Art Safety: Drawing
Drawing materials are pigments (raw color) suspended in a vehicle (carrier) such as wax, inert minerals (pastels, conte, crayons, chalks), and liquids (solvent based inks and marking pens). Pencils contain "leads" made of graphite and clay or pigmented clay/binder mixtures (colored pencils).
Drawing inks may contain hazardous dyes and solvents. Skin contact should be avoided.
Dry pastels release respirable-sized pigment and other vehicle particles. Oil pastels contain small amounts of oils and waxes which keep dust particles from becoming airborne and therefore can be used more safely.
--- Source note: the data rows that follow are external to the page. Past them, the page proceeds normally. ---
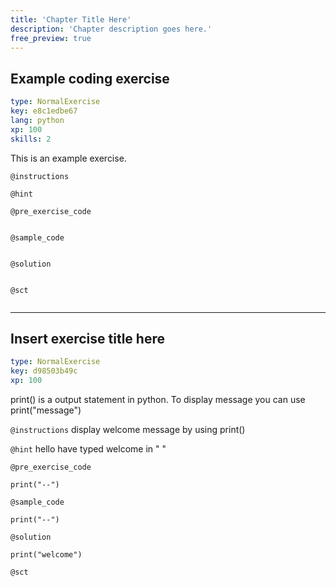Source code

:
 ```yaml
---
title: 'Chapter Title Here'
description: 'Chapter description goes here.'
free_preview: true
---
```


## Example coding exercise

```yaml
type: NormalExercise
key: e8c1edbe67
lang: python
xp: 100
skills: 2
```

This is an example exercise.

`@instructions`


`@hint`


`@pre_exercise_code`
```{python}

```

`@sample_code`
```{python}

```

`@solution`
```{python}

```

`@sct`
```{python}

```

---

## Insert exercise title here

```yaml
type: NormalExercise
key: d98503b49c
xp: 100
```

print() is a output statement in python. To display message you can use print("message") 

`@instructions`
display welcome message by using print()

`@hint`
hello have typed welcome in " "

`@pre_exercise_code`
```{python}
print("--")
```

`@sample_code`
```{python}
print("--")
```

`@solution`
```{python}
print("welcome")
```

`@sct`
```{python}

```
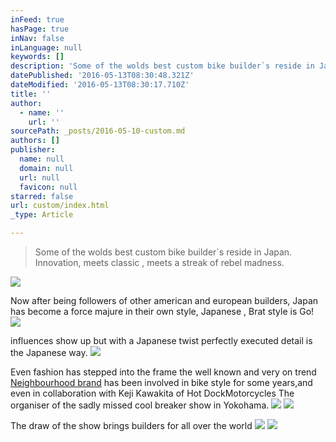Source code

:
 ```yaml
---
inFeed: true
hasPage: true
inNav: false
inLanguage: null
keywords: []
description: 'Some of the wolds best custom bike builder`s reside in Japan. Innovation, meets classic , meets a streak of rebel madness.'
datePublished: '2016-05-13T08:30:48.321Z'
dateModified: '2016-05-13T08:30:17.710Z'
title: ''
author:
  - name: ''
    url: ''
sourcePath: _posts/2016-05-10-custom.md
authors: []
publisher:
  name: null
  domain: null
  url: null
  favicon: null
starred: false
url: custom/index.html
_type: Article

---
```

> Some of the wolds best custom bike builder\`s reside in Japan. Innovation, meets classic , meets a streak of rebel madness.

![](https://the-grid-user-content.s3-us-west-2.amazonaws.com/0a87ecf6-e1f0-44df-bf78-836719867ae1.jpg)

Now after being followers of other american and european builders, Japan has become a force majure in their own style, Japanese , Brat style is Go!
![](https://the-grid-user-content.s3-us-west-2.amazonaws.com/83b646e4-b690-4a9e-a776-565aa8aeb70d.jpg)

influences show up but with a Japanese twist perfectly executed detail is the Japanese way.
![](https://the-grid-user-content.s3-us-west-2.amazonaws.com/2552eef4-97bf-4085-a31c-b29af9ce06a5.jpg)

Even fashion has stepped into the frame the well known and very on trend [Neighbourhood brand][0] has been involved in bike style for some years,and even in collaboration with Keji Kawakita of Hot DockMotorcycles The organiser of the sadly missed cool breaker show in Yokohama.
![](https://the-grid-user-content.s3-us-west-2.amazonaws.com/28fe8a4b-ad3f-4ae6-887a-e17e0b9fd97b.jpg)
![](https://the-grid-user-content.s3-us-west-2.amazonaws.com/98d4a9b9-1dfb-4728-b8b3-e34345ce4363.jpg)

The draw of the show brings builders for all over the world ![](https://the-grid-user-content.s3-us-west-2.amazonaws.com/debc6589-00de-4b73-acd7-8de0061b2ed3.jpg)
![](https://the-grid-user-content.s3-us-west-2.amazonaws.com/5975e7d2-4c7f-4dcb-b41c-f1cdeec87348.jpg)

[0]: http://www.neighborhood.jp/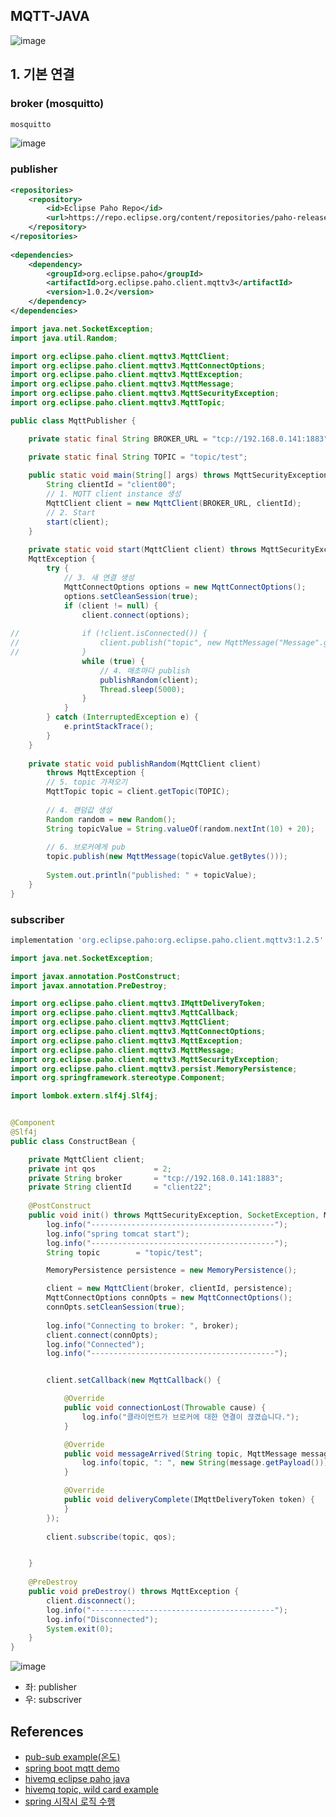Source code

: ## MQTT-JAVA


![image](https://user-images.githubusercontent.com/61821641/187131455-b6ef639e-82d3-4b7d-9a96-33f4a543eb0d.png)

## 1. 기본 연결

### broker (mosquitto)

```sh
mosquitto
```

![image](https://user-images.githubusercontent.com/61821641/187130577-e9a5416b-1f4a-421c-9f08-332e529f6b52.png)

### publisher

```xml
<repositories>
    <repository>
        <id>Eclipse Paho Repo</id>
        <url>https://repo.eclipse.org/content/repositories/paho-releases/</url>
    </repository>
</repositories>
    
<dependencies>
    <dependency>
        <groupId>org.eclipse.paho</groupId>
        <artifactId>org.eclipse.paho.client.mqttv3</artifactId>
        <version>1.0.2</version>
    </dependency>
</dependencies>
```

```java
import java.net.SocketException;
import java.util.Random;

import org.eclipse.paho.client.mqttv3.MqttClient;
import org.eclipse.paho.client.mqttv3.MqttConnectOptions;
import org.eclipse.paho.client.mqttv3.MqttException;
import org.eclipse.paho.client.mqttv3.MqttMessage;
import org.eclipse.paho.client.mqttv3.MqttSecurityException;
import org.eclipse.paho.client.mqttv3.MqttTopic;

public class MqttPublisher {

	private static final String BROKER_URL = "tcp://192.168.0.141:1883";

	private static final String TOPIC = "topic/test";
	
	public static void main(String[] args) throws MqttSecurityException, SocketException, MqttException {
		String clientId = "client00";
		// 1. MQTT client instance 생성
		MqttClient client = new MqttClient(BROKER_URL, clientId);
		// 2. Start
		start(client);
	}
	
	private static void start(MqttClient client) throws MqttSecurityException,
	MqttException {
		try {
			// 3. 새 연결 생성
			MqttConnectOptions options = new MqttConnectOptions();
			options.setCleanSession(true);
			if (client != null) {
				client.connect(options);
			 
//			    if (!client.isConnected()) {
//			        client.publish("topic", new MqttMessage("Message".getBytes()));
//				}
				while (true) {
					// 4. 매초마다 publish
					publishRandom(client);
					Thread.sleep(5000);
				}
			}
		} catch (InterruptedException e) {
			e.printStackTrace();
		}
	}
		
	private static void publishRandom(MqttClient client)
		throws MqttException {
		// 5. topic 가져오기
		MqttTopic topic = client.getTopic(TOPIC);
		
		// 4. 랜덤값 생성
		Random random = new Random();
		String topicValue = String.valueOf(random.nextInt(10) + 20);
		
		// 6. 브로커에게 pub
		topic.publish(new MqttMessage(topicValue.getBytes()));
		
		System.out.println("published: " + topicValue);
	}
}

```

### subscriber

```gradle
implementation 'org.eclipse.paho:org.eclipse.paho.client.mqttv3:1.2.5'
```
```java
import java.net.SocketException;

import javax.annotation.PostConstruct;
import javax.annotation.PreDestroy;

import org.eclipse.paho.client.mqttv3.IMqttDeliveryToken;
import org.eclipse.paho.client.mqttv3.MqttCallback;
import org.eclipse.paho.client.mqttv3.MqttClient;
import org.eclipse.paho.client.mqttv3.MqttConnectOptions;
import org.eclipse.paho.client.mqttv3.MqttException;
import org.eclipse.paho.client.mqttv3.MqttMessage;
import org.eclipse.paho.client.mqttv3.MqttSecurityException;
import org.eclipse.paho.client.mqttv3.persist.MemoryPersistence;
import org.springframework.stereotype.Component;

import lombok.extern.slf4j.Slf4j;		


@Component
@Slf4j
public class ConstructBean {

	private MqttClient client;
	private int qos             = 2;
	private String broker       = "tcp://192.168.0.141:1883";
	private String clientId     = "client22";
	
    @PostConstruct
    public void init() throws MqttSecurityException, SocketException, MqttException {
    	log.info("-----------------------------------------");
        log.info("spring tomcat start");
        log.info("-----------------------------------------");
		String topic        = "topic/test";

		MemoryPersistence persistence = new MemoryPersistence();

		client = new MqttClient(broker, clientId, persistence);
		MqttConnectOptions connOpts = new MqttConnectOptions();
		connOpts.setCleanSession(true);
		
		log.info("Connecting to broker: ", broker);
		client.connect(connOpts);
		log.info("Connected");
		log.info("-----------------------------------------");


		client.setCallback(new MqttCallback() {

		    @Override
		    public void connectionLost(Throwable cause) { 
		    	log.info("클라이언트가 브로커에 대한 연결이 끊겼습니다.");
		    }

		    @Override
		    public void messageArrived(String topic, MqttMessage message) throws Exception {
		    	log.info(topic, ": ", new String(message.getPayload()));
		    }

			@Override
			public void deliveryComplete(IMqttDeliveryToken token) {	
			}
		});
		        
		client.subscribe(topic, qos);


    }
    
    @PreDestroy
    public void preDestroy() throws MqttException {
		client.disconnect();
		log.info("-----------------------------------------");
		log.info("Disconnected");
		System.exit(0); 
    }
}

```

![image](https://user-images.githubusercontent.com/61821641/187131288-642ef447-8c62-4577-8771-6436a29b057e.png)
- 좌: publisher
- 우: subscriver

## 

## References
- [pub-sub example(온도)](https://www.genuitec.com/introduction-to-mqtt-protocol/)
- [spring boot mqtt demo](https://github.com/frensley/springboot-mqtt-demo)
- [hivemq eclipse paho java](https://www.hivemq.com/blog/mqtt-client-library-encyclopedia-eclipse-paho-java/)
- [hivemq topic, wild card example](https://www.hivemq.com/blog/mqtt-essentials-part-5-mqtt-topics-best-practices/)
- [spring 시작시 로직 수행](https://www.baeldung.com/running-setup-logic-on-startup-in-spring)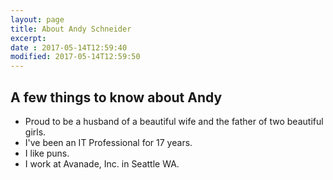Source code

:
 ```yaml
---
layout: page
title: About Andy Schneider
excerpt: 
date : 2017-05-14T12:59:40
modified: 2017-05-14T12:59:50
---
```


## A few things to know about Andy

* Proud to be a husband of a beautiful wife and the father of two beautiful girls.
* I've been an IT Professional for 17 years.
* I like puns.
* I work at Avanade, Inc. in Seattle WA.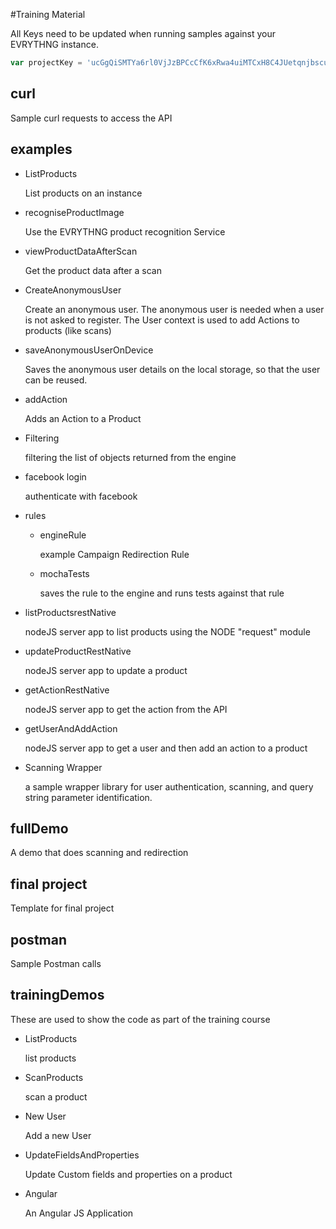 #Training Material

All Keys need to be updated when running samples against your EVRYTHNG instance.
```javascript
var projectKey = 'ucGgQiSMTYa6rl0VjJzBPCcCfK6xRwa4uiMTCxH8C4JUetqnjbscuxi9YPDLQKmASp5uR1jQo0Sbauui';
```

## curl 
Sample curl requests to access the API

## examples

- ListProducts

  List products on an instance
- recogniseProductImage

  Use the EVRYTHNG product recognition Service
- viewProductDataAfterScan
  
  Get the product data after a scan
- CreateAnonymousUser

  Create an anonymous user. The anonymous user is needed when a user is not asked to register. The User context
  is used to add Actions to products (like scans)
- saveAnonymousUserOnDevice

  Saves the anonymous user details on the local storage, so that the user can be reused.
- addAction

  Adds an Action to a Product
- Filtering

  filtering the list of objects returned from the engine
- facebook login

  authenticate with facebook
- rules
  - engineRule
    
    example Campaign Redirection Rule
  - mochaTests
    
    saves the rule to the engine and runs tests against that rule
- listProductsrestNative
  
  nodeJS server app to list products using the NODE "request" module
- updateProductRestNative

  nodeJS server app to update a product
- getActionRestNative

  nodeJS server app to get the action from the API
- getUserAndAddAction

  nodeJS server app to get a user and then add an action to a product

- Scanning Wrapper

  a sample wrapper library for user authentication, scanning, and query string parameter identification.

## fullDemo
  
  A demo that does scanning and redirection
    
## final project

Template for final project

## postman
  Sample Postman calls

## trainingDemos 

These are used to show the code as part of the training course
 
- ListProducts

    list products
- ScanProducts

    scan a product
- New User

    Add a new User
- UpdateFieldsAndProperties

    Update Custom fields and properties on a product
- Angular

    An Angular JS Application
The hazards of drawing arise due to exposure to the pigments, vehicles or solvents. The most common exposure to these chemicals is through inhalation by working with raw powdered pigments such as dusty chalks or pastels, by inhaling the dust that accumulates and circulates from drawing materials in the drawing room. Charocal has no significant hazards.
- Minimize your inhalation of dusts when handling dry pigments.
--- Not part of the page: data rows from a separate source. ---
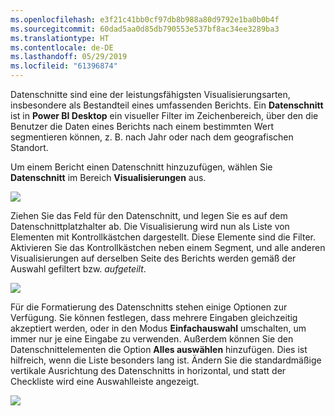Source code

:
 ```yaml
---
ms.openlocfilehash: e3f21c41bb0cf97db8b988a80d9792e1ba0b0b4f
ms.sourcegitcommit: 60dad5aa0d85db790553e537bf8ac34ee3289ba3
ms.translationtype: HT
ms.contentlocale: de-DE
ms.lasthandoff: 05/29/2019
ms.locfileid: "61396874"
---
```

Datenschnitte sind eine der leistungsfähigsten Visualisierungsarten, insbesondere als Bestandteil eines umfassenden Berichts. Ein **Datenschnitt** ist in **Power BI Desktop** ein visueller Filter im Zeichenbereich, über den die Benutzer die Daten eines Berichts nach einem bestimmten Wert segmentieren können, z. B. nach Jahr oder nach dem geografischen Standort.

Um einem Bericht einen Datenschnitt hinzuzufügen, wählen Sie **Datenschnitt** im Bereich **Visualisierungen** aus.

![](media/3-4-create-slicers/3-4_1.png)

Ziehen Sie das Feld für den Datenschnitt, und legen Sie es auf dem Datenschnittplatzhalter ab. Die Visualisierung wird nun als Liste von Elementen mit Kontrollkästchen dargestellt. Diese Elemente sind die Filter. Aktivieren Sie das Kontrollkästchen neben einem Segment, und alle anderen Visualisierungen auf derselben Seite des Berichts werden gemäß der Auswahl gefiltert bzw. *aufgeteilt*.

![](media/3-4-create-slicers/3-4_2.png)

Für die Formatierung des Datenschnitts stehen einige Optionen zur Verfügung. Sie können festlegen, dass mehrere Eingaben gleichzeitig akzeptiert werden, oder in den Modus **Einfachauswahl** umschalten, um immer nur je eine Eingabe zu verwenden. Außerdem können Sie den Datenschnittelementen die Option **Alles auswählen** hinzufügen. Dies ist hilfreich, wenn die Liste besonders lang ist. Ändern Sie die standardmäßige vertikale Ausrichtung des Datenschnitts in horizontal, und statt der Checkliste wird eine Auswahlleiste angezeigt.

![](media/3-4-create-slicers/3-4_3.png)

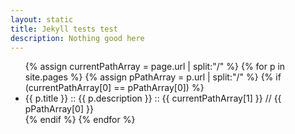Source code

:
 ```yaml
---
layout: static
title: Jekyll tests test
description: Nothing good here
---
```


<ul>
{% assign currentPathArray = page.url | split:"/" %}
{% for p in site.pages %}
{% assign pPathArray = p.url | split:"/" %}
{% if (currentPathArray[0] == pPathArray[0]) %}
	<li> 
		{{ p.title }} :: {{ p.description }} :: {{ currentPathArray[1] }} // {{ pPathArray[0] }}
	</li>
{% endif %}
{% endfor %} <!-- page -->
</ul>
- Do not work near a draught or fan that will blow them about.
- Do not eat drink or smoke when working with drawing materials.
- Wear dedicated work clothing and launder frequently.
- Keep your work areas clean by wet-mopping to avoid disturbing settled dust.
- If possible, work with pigments that you have first wetted into a paste or liquid.
- Store pigments in sealed, easy to open containers.
- Protect hands and skin:
Wear gloves, especially if you have cuts or abrasions.
- Use a barrier cream. Barrier creams should be applied about 30 minutes before starting work.
- Do not allow your hands to get caked in materials - wash your hands frequently and re-apply barrier cream.
- Keep your hands away from your face and eyes.